Thermoplastic matrix composites by aqueous electrocopolymerization onto graphite fibers

Electrocopolymerization of 3‐carboxyphenyl maleimide and styrene onto Hercules AS‐4 graphite fiber surfaces has been successfully carried out from an aqueous solution containing monomers and dilute sulfuric acid. Initiation of copolymerization of the monomers dissolved in a small amount of dimethylacetamide is achieved by constant‐current electrolysis in the cathodic chamber of a three‐compartment electrolysis cell. Polymerization is initiated at the fiber surfaces; little polymer is formed in the cell solution. Electrocopolymerization is very consistent and rapid. The amount of polymer increases predictably with increasing comonomer concentration and current density. Using a 0.4 M (1 : 1) comonomer concentration, 0.0125 M sulfuric acid solution, and a current density of 20 mA/g, more than 60 wt % of copolymer coating per unit weight of graphite fibers is obtained within thirty minutes.

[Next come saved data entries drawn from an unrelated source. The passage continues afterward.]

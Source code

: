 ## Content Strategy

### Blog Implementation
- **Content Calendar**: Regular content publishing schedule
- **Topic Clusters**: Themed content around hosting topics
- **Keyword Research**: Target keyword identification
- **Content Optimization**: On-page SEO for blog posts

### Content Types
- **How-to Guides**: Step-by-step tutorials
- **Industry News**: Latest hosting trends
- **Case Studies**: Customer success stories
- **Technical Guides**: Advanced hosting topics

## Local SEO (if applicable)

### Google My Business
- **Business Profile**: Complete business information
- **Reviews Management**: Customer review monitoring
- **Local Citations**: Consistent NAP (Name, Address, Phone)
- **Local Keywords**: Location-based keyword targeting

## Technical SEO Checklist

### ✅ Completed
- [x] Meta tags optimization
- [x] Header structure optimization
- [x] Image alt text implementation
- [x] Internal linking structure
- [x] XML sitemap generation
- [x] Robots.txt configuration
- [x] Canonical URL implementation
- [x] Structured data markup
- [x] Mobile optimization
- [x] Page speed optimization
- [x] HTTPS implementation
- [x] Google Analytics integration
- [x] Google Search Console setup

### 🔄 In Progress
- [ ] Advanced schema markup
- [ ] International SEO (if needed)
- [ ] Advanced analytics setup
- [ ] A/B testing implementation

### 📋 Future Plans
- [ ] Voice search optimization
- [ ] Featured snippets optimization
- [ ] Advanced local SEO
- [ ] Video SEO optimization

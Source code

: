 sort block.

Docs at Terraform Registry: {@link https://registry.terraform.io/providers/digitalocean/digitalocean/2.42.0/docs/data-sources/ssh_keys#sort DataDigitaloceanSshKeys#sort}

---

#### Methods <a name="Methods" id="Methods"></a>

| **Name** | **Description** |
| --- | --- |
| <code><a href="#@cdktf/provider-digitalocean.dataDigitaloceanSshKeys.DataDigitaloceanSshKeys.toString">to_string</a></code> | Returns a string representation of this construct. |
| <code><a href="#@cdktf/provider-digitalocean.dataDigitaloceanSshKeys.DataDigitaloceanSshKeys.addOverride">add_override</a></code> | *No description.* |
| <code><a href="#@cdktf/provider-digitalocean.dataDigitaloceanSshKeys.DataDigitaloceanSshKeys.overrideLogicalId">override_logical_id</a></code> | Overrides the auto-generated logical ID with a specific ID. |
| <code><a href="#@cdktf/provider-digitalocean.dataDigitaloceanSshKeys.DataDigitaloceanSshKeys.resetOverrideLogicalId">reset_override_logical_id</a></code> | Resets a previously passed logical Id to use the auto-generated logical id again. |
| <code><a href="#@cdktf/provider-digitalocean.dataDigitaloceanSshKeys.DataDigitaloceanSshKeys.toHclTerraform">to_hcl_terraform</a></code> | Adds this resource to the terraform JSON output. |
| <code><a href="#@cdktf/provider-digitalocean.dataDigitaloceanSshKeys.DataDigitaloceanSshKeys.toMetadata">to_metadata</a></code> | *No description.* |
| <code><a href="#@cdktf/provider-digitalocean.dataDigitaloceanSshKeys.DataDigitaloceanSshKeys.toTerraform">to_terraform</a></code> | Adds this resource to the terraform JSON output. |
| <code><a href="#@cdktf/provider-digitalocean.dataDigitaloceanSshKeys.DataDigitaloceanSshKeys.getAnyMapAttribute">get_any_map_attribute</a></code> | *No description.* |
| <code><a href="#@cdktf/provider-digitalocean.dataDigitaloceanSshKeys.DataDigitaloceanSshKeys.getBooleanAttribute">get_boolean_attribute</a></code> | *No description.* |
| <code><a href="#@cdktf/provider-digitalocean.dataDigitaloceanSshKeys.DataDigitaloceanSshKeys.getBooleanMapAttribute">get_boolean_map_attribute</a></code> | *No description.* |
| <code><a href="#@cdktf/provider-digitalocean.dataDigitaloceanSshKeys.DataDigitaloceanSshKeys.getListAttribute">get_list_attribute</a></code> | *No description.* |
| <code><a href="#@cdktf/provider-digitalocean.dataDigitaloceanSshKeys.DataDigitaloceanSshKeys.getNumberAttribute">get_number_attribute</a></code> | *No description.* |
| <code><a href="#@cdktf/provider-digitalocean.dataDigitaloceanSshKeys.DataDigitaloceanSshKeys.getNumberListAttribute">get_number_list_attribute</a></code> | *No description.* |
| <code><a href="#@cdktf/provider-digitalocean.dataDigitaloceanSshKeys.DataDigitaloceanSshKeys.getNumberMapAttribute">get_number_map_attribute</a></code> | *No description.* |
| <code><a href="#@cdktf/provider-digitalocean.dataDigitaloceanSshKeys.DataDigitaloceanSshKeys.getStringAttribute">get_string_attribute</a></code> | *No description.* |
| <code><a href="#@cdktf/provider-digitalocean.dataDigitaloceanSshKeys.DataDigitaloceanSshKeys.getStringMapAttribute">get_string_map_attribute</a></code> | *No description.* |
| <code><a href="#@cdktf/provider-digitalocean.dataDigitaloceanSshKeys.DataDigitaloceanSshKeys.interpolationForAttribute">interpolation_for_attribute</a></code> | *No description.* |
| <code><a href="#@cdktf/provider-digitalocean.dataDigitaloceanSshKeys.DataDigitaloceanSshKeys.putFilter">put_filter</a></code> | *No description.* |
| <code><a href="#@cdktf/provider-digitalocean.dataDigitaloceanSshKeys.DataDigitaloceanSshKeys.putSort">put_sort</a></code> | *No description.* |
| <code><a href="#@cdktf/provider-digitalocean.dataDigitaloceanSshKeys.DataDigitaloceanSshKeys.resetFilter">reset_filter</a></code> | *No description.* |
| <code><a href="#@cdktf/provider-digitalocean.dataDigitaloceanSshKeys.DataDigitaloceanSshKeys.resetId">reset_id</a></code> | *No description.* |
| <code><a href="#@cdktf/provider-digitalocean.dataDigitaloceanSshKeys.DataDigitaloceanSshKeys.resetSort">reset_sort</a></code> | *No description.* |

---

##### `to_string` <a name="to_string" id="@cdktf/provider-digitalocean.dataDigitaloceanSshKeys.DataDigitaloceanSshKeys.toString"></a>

Thermal gravimetric analysis showed the copolymer to be very stable at elevated temperatures and has initial and final decomposition temperatures of 430 and 520°C, respectively. The glass transition temperature measurement of the copolymer coatings was carried out by differential scanning calorimetry. A single glass transition temperature was obtained of about 210°C for most samples. The glass transition temperature of the copolymers did not change significantly with changing comonomer feed composition. Functional group and compositional analysis of the copolymer was done by FTIR spectroscopy. The copolymer composition remained relatively the same for copolymers made from different styrene/3‐carboxyphenyl maleimide feed composition, confirming a strong tendency toward alternation for the system.